The example of Dream in its Minecraft run is kind of interesting. He was playing Minecraft and he was doing a glitchless real-time attack. So I wasn’t using any bugs. He wasn’t using any third-party software. And he did the speedrun and submitted it to speedrun.com, which is the defacto authority on speedruns.
Adam: Why do they call it real-time attack?
Don: I think it’s because they stream it when they’re playing it. So it’s like done in real time.
Adam: Because it’s attacking it as a player. It’s not like a security attack.
Krystal: There’s always some degree of randomness. And some of the enemies are like spawned randomly and stuff too.
Don: There’s a element that you can’t account for. So that’s what makes it fun. So he was doing a Minecraft speedrun. And he’s streamed it. He’s pretty big streamer. He’s pretty popular. And he submitted it to speedrun.com to get himself put up on the board because he thought that he broke the record, and they rejected it. And that set off some drama because he said they rejected it because there were some people in speedrun.com that didn’t like him. So they were biased against him. That’s why they rejected this run because he wasn’t using any third-party tools.
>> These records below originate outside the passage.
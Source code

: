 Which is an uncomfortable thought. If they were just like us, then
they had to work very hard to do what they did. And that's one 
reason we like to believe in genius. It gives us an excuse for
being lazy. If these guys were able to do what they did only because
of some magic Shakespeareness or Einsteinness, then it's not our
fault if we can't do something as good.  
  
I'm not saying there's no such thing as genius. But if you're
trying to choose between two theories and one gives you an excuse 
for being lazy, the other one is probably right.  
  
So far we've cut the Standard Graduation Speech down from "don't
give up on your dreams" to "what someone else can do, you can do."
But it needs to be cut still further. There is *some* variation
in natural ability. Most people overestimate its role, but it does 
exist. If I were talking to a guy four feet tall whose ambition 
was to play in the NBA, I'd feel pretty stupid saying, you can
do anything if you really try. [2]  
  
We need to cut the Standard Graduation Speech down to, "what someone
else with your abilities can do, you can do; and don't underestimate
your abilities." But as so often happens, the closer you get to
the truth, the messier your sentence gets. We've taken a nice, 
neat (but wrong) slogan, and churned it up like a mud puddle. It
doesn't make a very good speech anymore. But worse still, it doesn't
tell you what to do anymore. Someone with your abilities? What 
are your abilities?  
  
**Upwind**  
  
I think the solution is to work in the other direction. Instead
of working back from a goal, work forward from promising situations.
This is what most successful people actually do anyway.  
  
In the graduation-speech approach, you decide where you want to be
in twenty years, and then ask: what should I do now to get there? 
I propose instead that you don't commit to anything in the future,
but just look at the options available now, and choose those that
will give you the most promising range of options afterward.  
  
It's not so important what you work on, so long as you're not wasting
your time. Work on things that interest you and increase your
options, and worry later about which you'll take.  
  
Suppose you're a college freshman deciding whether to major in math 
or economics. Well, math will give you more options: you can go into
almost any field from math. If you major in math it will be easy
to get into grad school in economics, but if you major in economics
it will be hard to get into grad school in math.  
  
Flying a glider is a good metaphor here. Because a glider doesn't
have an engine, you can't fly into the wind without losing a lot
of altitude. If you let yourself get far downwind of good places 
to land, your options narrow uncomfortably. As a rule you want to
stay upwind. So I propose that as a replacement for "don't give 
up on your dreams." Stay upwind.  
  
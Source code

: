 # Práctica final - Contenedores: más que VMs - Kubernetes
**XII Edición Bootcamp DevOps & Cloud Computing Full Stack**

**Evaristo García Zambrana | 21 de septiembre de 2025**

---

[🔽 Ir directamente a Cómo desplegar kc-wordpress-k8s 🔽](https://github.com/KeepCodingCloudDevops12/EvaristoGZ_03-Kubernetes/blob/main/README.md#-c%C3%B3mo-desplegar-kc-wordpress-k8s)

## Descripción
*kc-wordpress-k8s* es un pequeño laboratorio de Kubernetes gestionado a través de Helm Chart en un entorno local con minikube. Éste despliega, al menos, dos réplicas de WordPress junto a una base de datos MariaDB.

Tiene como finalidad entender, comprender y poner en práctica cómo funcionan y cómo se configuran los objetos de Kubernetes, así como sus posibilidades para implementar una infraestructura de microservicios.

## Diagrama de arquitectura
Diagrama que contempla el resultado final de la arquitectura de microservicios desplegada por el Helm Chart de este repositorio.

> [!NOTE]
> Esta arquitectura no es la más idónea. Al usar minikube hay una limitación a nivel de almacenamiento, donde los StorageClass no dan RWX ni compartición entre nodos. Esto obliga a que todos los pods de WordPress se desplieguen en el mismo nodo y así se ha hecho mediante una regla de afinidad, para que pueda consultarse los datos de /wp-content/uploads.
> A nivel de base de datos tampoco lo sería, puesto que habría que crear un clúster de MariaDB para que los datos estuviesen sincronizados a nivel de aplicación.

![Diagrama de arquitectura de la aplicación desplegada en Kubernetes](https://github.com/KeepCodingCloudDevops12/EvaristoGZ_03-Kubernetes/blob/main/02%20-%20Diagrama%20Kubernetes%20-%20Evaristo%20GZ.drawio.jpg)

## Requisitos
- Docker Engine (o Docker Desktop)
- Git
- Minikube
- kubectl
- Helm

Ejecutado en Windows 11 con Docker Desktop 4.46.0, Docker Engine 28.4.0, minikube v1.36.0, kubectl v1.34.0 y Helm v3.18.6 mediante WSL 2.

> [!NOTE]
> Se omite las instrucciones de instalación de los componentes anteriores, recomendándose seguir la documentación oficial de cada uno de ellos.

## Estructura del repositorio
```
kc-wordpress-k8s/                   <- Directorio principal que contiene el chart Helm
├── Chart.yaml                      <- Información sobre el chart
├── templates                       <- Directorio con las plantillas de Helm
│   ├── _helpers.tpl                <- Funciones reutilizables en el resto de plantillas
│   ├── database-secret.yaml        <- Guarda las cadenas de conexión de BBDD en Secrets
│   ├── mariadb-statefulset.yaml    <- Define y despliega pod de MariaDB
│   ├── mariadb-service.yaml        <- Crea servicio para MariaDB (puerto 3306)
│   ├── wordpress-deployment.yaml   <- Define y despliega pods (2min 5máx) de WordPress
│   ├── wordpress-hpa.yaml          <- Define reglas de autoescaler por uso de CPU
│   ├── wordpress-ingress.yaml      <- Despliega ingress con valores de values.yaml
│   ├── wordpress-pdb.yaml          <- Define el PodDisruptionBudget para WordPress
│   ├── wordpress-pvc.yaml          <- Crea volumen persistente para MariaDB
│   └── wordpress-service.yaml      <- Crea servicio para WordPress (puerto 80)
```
But then, it came out that he was actually using third-party tools. He was running a custom built mod that he hired a developer for him. And it was mainly just for branding and stuff so that he could have custom backgrounds in Minecraft that promoted his brand. But the mod did actually modify some variables in the game.
So that disqualified it from being a real-time attack. It was a tool-assisted run then because he was running him on. And that’s why he got rejected. So there was a budget controversy. But in the end, yeah, he actually did cheat unknowingly. I don’t think he did it on purpose.
Adam: So, it didn’t benefit him.
Don: No. It did not benefit him.
Krystal: This is sad.
Don: Well, we don’t know because it did modify some of the variables. So we don’t know how that affected the behavior of the game. And like Krystal was saying, sometimes, there’s random enemies and stuff like that. If some of the variables were monkeyed with, maybe that led to a lower incident rate of a certain enemy or we don’t know. We don’t know what the effect was.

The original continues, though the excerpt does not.